Photobooks are precious objects. The previous decade saw a rapid increase in their popularity and in their monetary value. Largely responsible for this are the books on photobooks by Andrew Roth (The Book of 101 Books, 2001) and Martin Parr & Gerry Badger (The Photobook: A History, two volumes, 2004 & 2006). These reference works have disclosed a great deal of hitherto hidden treasures. Of course, photobooks whose classical status was already established were also included, alongside obscure and sometimes extremely rare books, both from the West and beyond. While Roth, Parr & Badger and others have made us aware of the beauty and importance of photobooks as integral works of art, the inclusion in the newly established canon has led to soaring prices, and nowadays its market is the playground of wealthy collectors. It is becoming increasingly difficult to gain access to original copies of canonised photobooks. Fortunately some titles have been republished, either as facsimile or as reprint, often in a modified version, like the recent reprint of John Gossage’s subversive classic The Pond, the second edition of which has three extra photographs and an inverted cover design.
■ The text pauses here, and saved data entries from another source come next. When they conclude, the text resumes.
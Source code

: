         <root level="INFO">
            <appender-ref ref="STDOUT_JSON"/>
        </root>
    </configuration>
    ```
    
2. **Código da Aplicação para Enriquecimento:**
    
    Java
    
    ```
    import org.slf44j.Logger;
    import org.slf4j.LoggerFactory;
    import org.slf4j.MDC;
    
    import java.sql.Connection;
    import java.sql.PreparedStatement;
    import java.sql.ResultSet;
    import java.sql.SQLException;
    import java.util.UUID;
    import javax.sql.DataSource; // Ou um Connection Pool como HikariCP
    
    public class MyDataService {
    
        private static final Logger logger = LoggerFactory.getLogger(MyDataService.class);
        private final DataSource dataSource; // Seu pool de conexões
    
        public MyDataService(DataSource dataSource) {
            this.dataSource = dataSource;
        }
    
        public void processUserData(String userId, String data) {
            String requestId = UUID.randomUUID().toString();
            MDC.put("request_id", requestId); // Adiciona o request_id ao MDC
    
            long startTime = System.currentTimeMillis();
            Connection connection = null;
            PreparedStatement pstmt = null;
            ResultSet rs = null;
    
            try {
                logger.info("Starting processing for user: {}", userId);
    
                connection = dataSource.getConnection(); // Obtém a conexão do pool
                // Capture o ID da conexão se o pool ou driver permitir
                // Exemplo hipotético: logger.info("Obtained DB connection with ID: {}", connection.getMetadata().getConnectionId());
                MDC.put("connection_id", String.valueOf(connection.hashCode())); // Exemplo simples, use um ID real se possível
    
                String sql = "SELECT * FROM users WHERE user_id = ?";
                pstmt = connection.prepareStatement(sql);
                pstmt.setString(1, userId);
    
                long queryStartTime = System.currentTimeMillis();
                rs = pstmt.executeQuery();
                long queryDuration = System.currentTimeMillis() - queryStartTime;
As an alternative to facsimiles or reprints, New York City-based publishers Errata Editions came up with the idea of issuing studies on photobooks. Since 2009, they have published  four titles annually in a series called Books on Books, each time in a combination of two classics and two lesser-known books. They come in standard portrait format (octavo size), in which the photobooks being studied are represented with “every double-page spread of the original, including texts, so the reader has a comprehensive ‘illustration’ of the original.”[i] The result is a complete visual representation of a book within another book, accompanied by an essay that examines the photobook in question in its historical context as well as a short text about the circumstances pertaining to the original printing.
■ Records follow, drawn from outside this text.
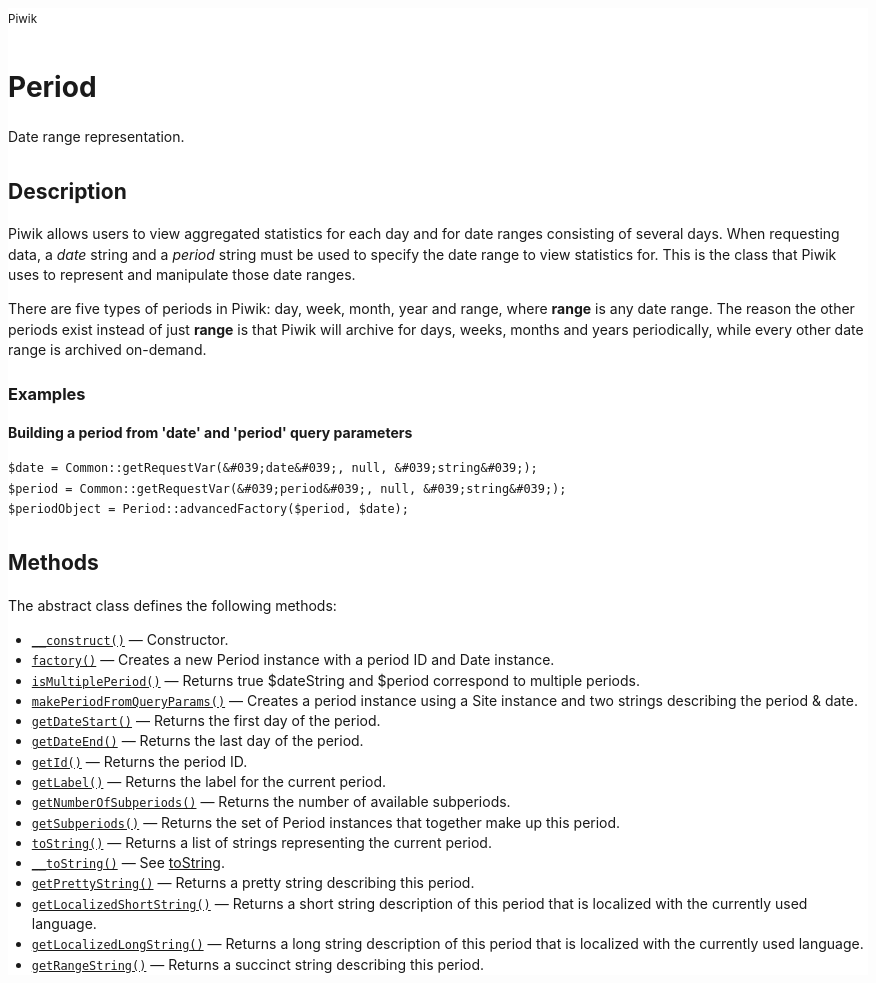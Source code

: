 <small>Piwik</small>

Period
======

Date range representation.

Description
-----------

Piwik allows users to view aggregated statistics for each day and for date
ranges consisting of several days. When requesting data, a _date_ string and
a _period_ string must be used to specify the date range to view statistics
for. This is the class that Piwik uses to represent and manipulate those
date ranges.

There are five types of periods in Piwik: day, week, month, year and range,
where **range** is any date range. The reason the other periods exist instead
of just **range** is that Piwik will archive for days, weeks, months and years
periodically, while every other date range is archived on-demand.

### Examples

**Building a period from &#039;date&#039; and &#039;period&#039; query parameters**

    $date = Common::getRequestVar(&#039;date&#039;, null, &#039;string&#039;);
    $period = Common::getRequestVar(&#039;period&#039;, null, &#039;string&#039;);
    $periodObject = Period::advancedFactory($period, $date);


Methods
-------

The abstract class defines the following methods:

- [`__construct()`](#__construct) &mdash; Constructor.
- [`factory()`](#factory) &mdash; Creates a new Period instance with a period ID and Date instance.
- [`isMultiplePeriod()`](#isMultiplePeriod) &mdash; Returns true $dateString and $period correspond to multiple periods.
- [`makePeriodFromQueryParams()`](#makePeriodFromQueryParams) &mdash; Creates a period instance using a Site instance and two strings describing the period &amp; date.
- [`getDateStart()`](#getDateStart) &mdash; Returns the first day of the period.
- [`getDateEnd()`](#getDateEnd) &mdash; Returns the last day of the period.
- [`getId()`](#getId) &mdash; Returns the period ID.
- [`getLabel()`](#getLabel) &mdash; Returns the label for the current period.
- [`getNumberOfSubperiods()`](#getNumberOfSubperiods) &mdash; Returns the number of available subperiods.
- [`getSubperiods()`](#getSubperiods) &mdash; Returns the set of Period instances that together make up this period.
- [`toString()`](#toString) &mdash; Returns a list of strings representing the current period.
- [`__toString()`](#__toString) &mdash; See [toString](#toString).
- [`getPrettyString()`](#getPrettyString) &mdash; Returns a pretty string describing this period.
- [`getLocalizedShortString()`](#getLocalizedShortString) &mdash; Returns a short string description of this period that is localized with the currently used language.
- [`getLocalizedLongString()`](#getLocalizedLongString) &mdash; Returns a long string description of this period that is localized with the currently used language.
- [`getRangeString()`](#getRangeString) &mdash; Returns a succinct string describing this period.
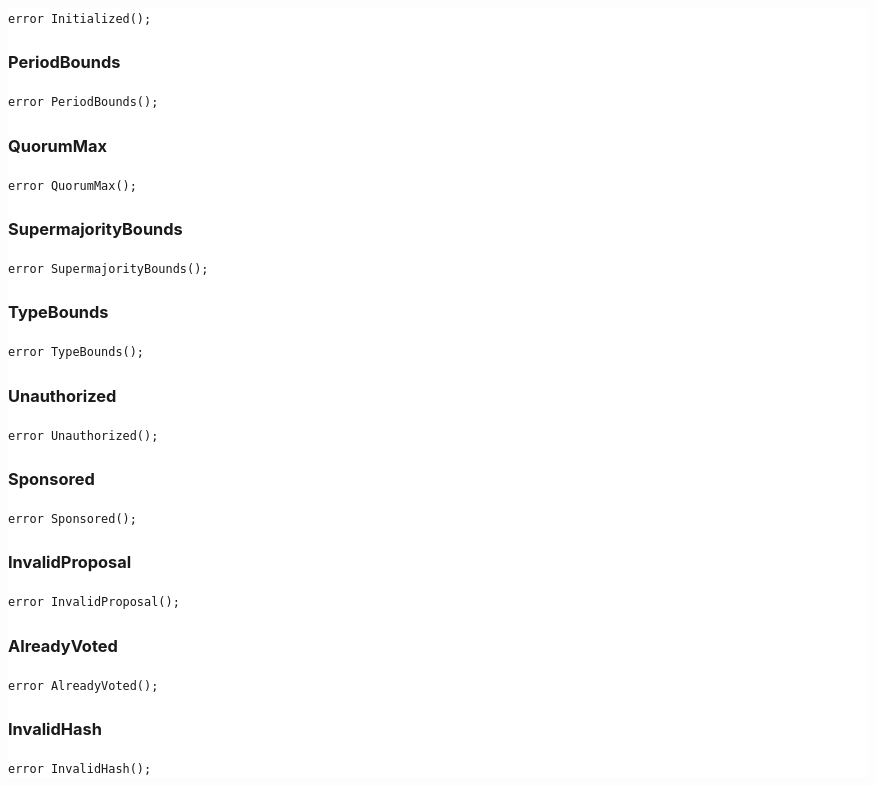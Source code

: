 
```solidity
error Initialized();
```

### PeriodBounds

```solidity
error PeriodBounds();
```

### QuorumMax

```solidity
error QuorumMax();
```

### SupermajorityBounds

```solidity
error SupermajorityBounds();
```

### TypeBounds

```solidity
error TypeBounds();
```

### Unauthorized

```solidity
error Unauthorized();
```

### Sponsored

```solidity
error Sponsored();
```

### InvalidProposal

```solidity
error InvalidProposal();
```

### AlreadyVoted

```solidity
error AlreadyVoted();
```

### InvalidHash

```solidity
error InvalidHash();
```
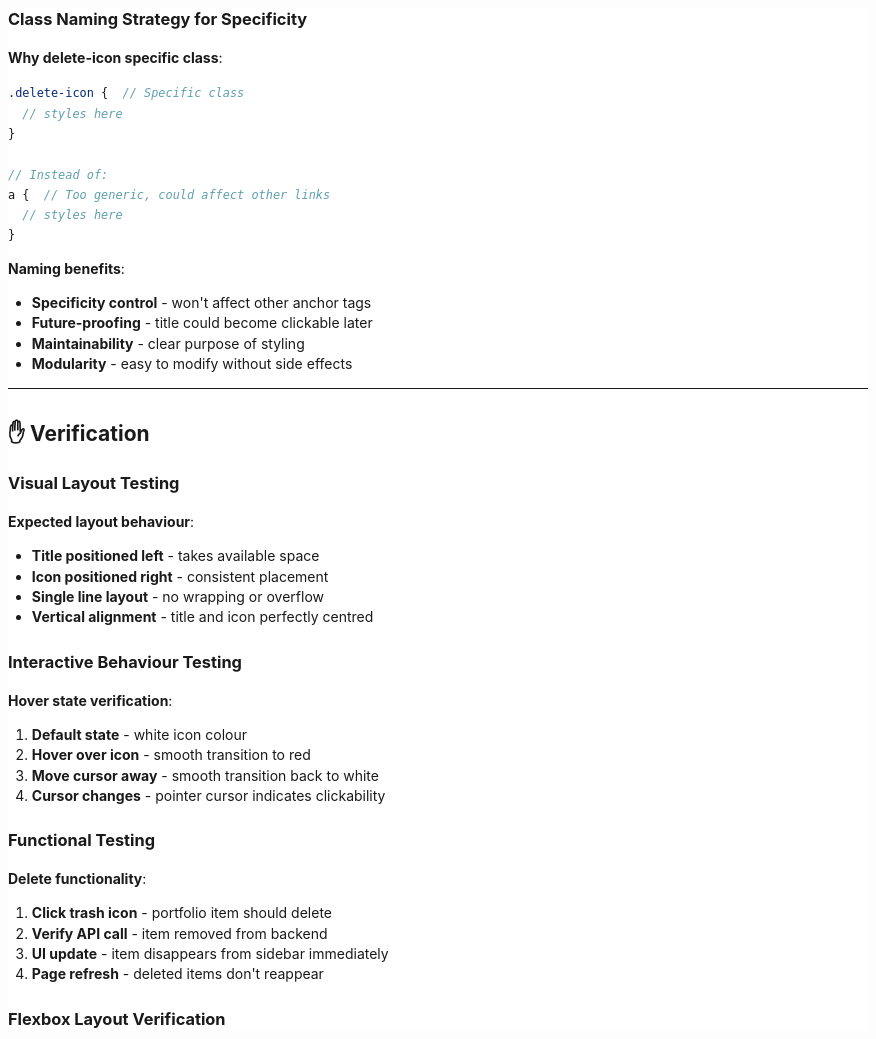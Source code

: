 ### Class Naming Strategy for Specificity

**Why delete-icon specific class**:

```scss
.delete-icon {  // Specific class
  // styles here
}

// Instead of:
a {  // Too generic, could affect other links
  // styles here
}
```

**Naming benefits**:

- **Specificity control** - won't affect other anchor tags
- **Future-proofing** - title could become clickable later
- **Maintainability** - clear purpose of styling
- **Modularity** - easy to modify without side effects

---

## ✋ Verification

### Visual Layout Testing

**Expected layout behaviour**:

- **Title positioned left** - takes available space
- **Icon positioned right** - consistent placement
- **Single line layout** - no wrapping or overflow
- **Vertical alignment** - title and icon perfectly centred

### Interactive Behaviour Testing

**Hover state verification**:

1. **Default state** - white icon colour
2. **Hover over icon** - smooth transition to red
3. **Move cursor away** - smooth transition back to white
4. **Cursor changes** - pointer cursor indicates clickability

### Functional Testing

**Delete functionality**:

1. **Click trash icon** - portfolio item should delete
2. **Verify API call** - item removed from backend
3. **UI update** - item disappears from sidebar immediately
4. **Page refresh** - deleted items don't reappear

### Flexbox Layout Verification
Early 2011, Errata Editions released a study on Czech photographer Zdeněk Tmej’s startling book relating to his conscripted labor camp experiences during World War II. Abeceda: duševního prázdna (translated as The Alphabet of Spiritual Emptiness) was produced in Prague in an estimated edition of 2,500 copies and released shortly before Christmas 1945.[ii] Since paper was scarce and expensive at the time, cheap newspaper stock was used for the printing of high-quality photogravure reproductions. Andrew Roth describes the gravures as “gorgeously tactile”.[iii] I have been able to verify and confirm this claim while studying two original copies with a private collector in New York City. The tactile feature is lost in Errata’s version, but their editions aim more towards representing original layout and image sequencing than at reproducing the physical sensibilities of the original object.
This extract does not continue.